The experiences and observations of Justice Jackson, Chief Judge Desmond and Judge Rakoff serve to confirm that our profession can never stand still when it comes to the administration of justice. History has shown how the approaches, practices and attitudes that served us well in the past are quickly outdated by the evolving needs of our clients and litigants. Each generation of judges and lawyers is challenged to examine our justice system with fresh eyes and devise updated solutions that respond to the modern needs and expectations of the people who depend on the Bar for justice, and who support our courts with their hard-earned tax dollars.

One of the most serious challenges facing the Bar and Bench today, so well elucidated by Judge Rakoff, is the same one that confronted Justice Jackson in 1933 and Chief Judge Desmond in 1961, and which has bedeviled humanity since biblical times: How can we make sure that every person gets their day in court?

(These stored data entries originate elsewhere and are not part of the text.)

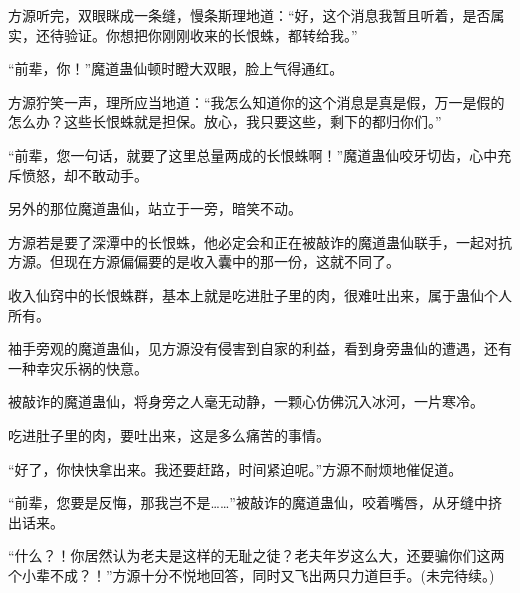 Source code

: \begin{this_body}
方源听完，双眼眯成一条缝，慢条斯理地道：“好，这个消息我暂且听着，是否属实，还待验证。你想把你刚刚收来的长恨蛛，都转给我。”

“前辈，你！”魔道蛊仙顿时瞪大双眼，脸上气得通红。

方源狞笑一声，理所应当地道：“我怎么知道你的这个消息是真是假，万一是假的怎么办？这些长恨蛛就是担保。放心，我只要这些，剩下的都归你们。”

“前辈，您一句话，就要了这里总量两成的长恨蛛啊！”魔道蛊仙咬牙切齿，心中充斥愤怒，却不敢动手。

另外的那位魔道蛊仙，站立于一旁，暗笑不动。

方源若是要了深潭中的长恨蛛，他必定会和正在被敲诈的魔道蛊仙联手，一起对抗方源。但现在方源偏偏要的是收入囊中的那一份，这就不同了。

收入仙窍中的长恨蛛群，基本上就是吃进肚子里的肉，很难吐出来，属于蛊仙个人所有。

袖手旁观的魔道蛊仙，见方源没有侵害到自家的利益，看到身旁蛊仙的遭遇，还有一种幸灾乐祸的快意。

被敲诈的魔道蛊仙，将身旁之人毫无动静，一颗心仿佛沉入冰河，一片寒冷。

吃进肚子里的肉，要吐出来，这是多么痛苦的事情。

“好了，你快快拿出来。我还要赶路，时间紧迫呢。”方源不耐烦地催促道。

“前辈，您要是反悔，那我岂不是……”被敲诈的魔道蛊仙，咬着嘴唇，从牙缝中挤出话来。

“什么？！你居然认为老夫是这样的无耻之徒？老夫年岁这么大，还要骗你们这两个小辈不成？！”方源十分不悦地回答，同时又飞出两只力道巨手。(未完待续。)

\end{this_body}

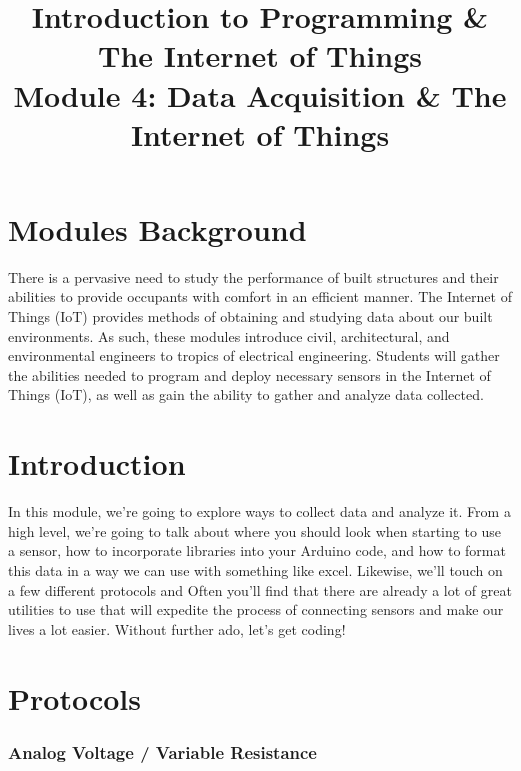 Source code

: \documentclass[a4paper]{article}
\title{ \textbf{Introduction to Programming \& The Internet of Things} \\
Module 4: Data Acquisition \& The Internet of Things \vspace{-5ex} \\
}
\date{}
\begin{document}
\maketitle
\thispagestyle{fancy}

\section{Modules Background}
There is a pervasive need to study the performance of built structures and their abilities to provide occupants with comfort in an efficient manner. The Internet of Things (IoT) provides methods of obtaining and studying data about our built environments. As such, these modules introduce civil, architectural, and environmental engineers to tropics of electrical engineering. Students will gather the abilities needed to program and deploy necessary sensors in the Internet of Things (IoT), as well as gain the ability to gather and analyze data collected.

\tableofcontents
\newpage

\section{Introduction}
\label{sec:introduction}

In this module, we're going to explore ways to collect data and analyze it. From a high level, we're going to talk about where you should look when starting to use a sensor, how to incorporate libraries into your Arduino code, and how to format this data in a way we can use with something like excel. Likewise, we'll touch on a few different protocols and Often you'll find that there are already a lot of great utilities to use that will expedite the process of connecting sensors and make our lives a lot easier. Without further ado, let's get coding!

\section{Protocols}
\subsubsection{Analog Voltage / Variable Resistance}
\end{document}
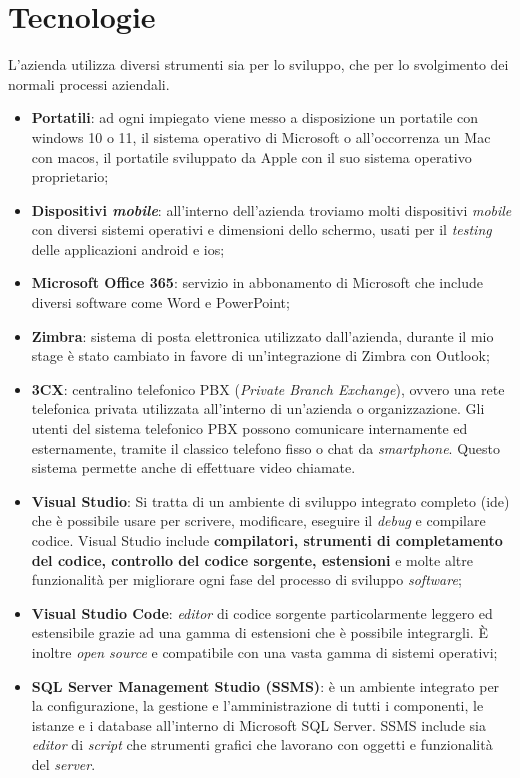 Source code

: \section{Tecnologie}
L'azienda utilizza diversi strumenti sia per lo sviluppo, che per lo svolgimento dei normali processi aziendali.
\begin{itemize}
    \item \textbf{Portatili}: ad ogni impiegato viene messo a disposizione un portatile con \gls{windows} 10 o 11, il sistema 
          operativo di Microsoft o all'occorrenza un Mac con \gls{macos}, il portatile sviluppato da Apple con il suo sistema operativo proprietario;
    \item \textbf{Dispositivi \textit{mobile}}: all'interno dell'azienda troviamo molti dispositivi \textit{mobile} con diversi sistemi operativi e dimensioni 
          dello schermo, usati per il \textit{testing} delle applicazioni \gls{android} e \gls{ios};
    \item \textbf{Microsoft Office 365}: servizio in abbonamento di Microsoft che include diversi software come Word e PowerPoint;
    \item \textbf{Zimbra}: sistema di posta elettronica utilizzato dall'azienda, durante il mio stage è stato cambiato in favore di un'integrazione di Zimbra 
          con Outlook;
    \item \textbf{3CX}: centralino telefonico PBX (\textit{Private Branch Exchange}), ovvero una rete telefonica privata utilizzata all'interno di un'azienda 
          o organizzazione. Gli utenti del sistema telefonico PBX possono comunicare internamente ed esternamente, tramite il classico telefono fisso o 
          chat da \textit{smartphone}. Questo sistema permette anche di effettuare video chiamate.
    \item \textbf{Visual Studio}: Si tratta di un ambiente di sviluppo integrato completo (\gls{ide}) che è possibile usare per scrivere, modificare, 
          eseguire il \textit{debug} e compilare codice. Visual Studio include \textbf{compilatori, strumenti di completamento del codice, 
          controllo del codice sorgente, estensioni} e molte altre funzionalità per migliorare ogni fase del processo di sviluppo \textit{software};
    \item \textbf{Visual Studio Code}: \textit{editor} di codice sorgente particolarmente leggero ed estensibile grazie ad una gamma di estensioni 
          che è possibile integrargli. È inoltre \textit{open source} e compatibile con una vasta gamma di sistemi operativi;
    \item \textbf{SQL Server Management Studio (SSMS)}: è un ambiente integrato per la configurazione, la gestione e l'amministrazione di tutti i componenti, 
          le istanze e i database all'interno di Microsoft SQL Server. SSMS include sia \textit{editor} di \textit{script} che strumenti grafici che lavorano con 
          oggetti e funzionalità del \textit{server}.
\end{itemize}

While that challenge remains as daunting today as it ever was, I see reason for optimism in the steadfast support and generous pro bono contributions of the organized Bar, and NYSBA in particular; the hard work and commitment of our judges and court staff; and the good will and cooperation of our partners in government and our many justice stakeholders. All of us, working together, have it in our power to keep our courthouse doors open and accessible for every person seeking his or her day in court.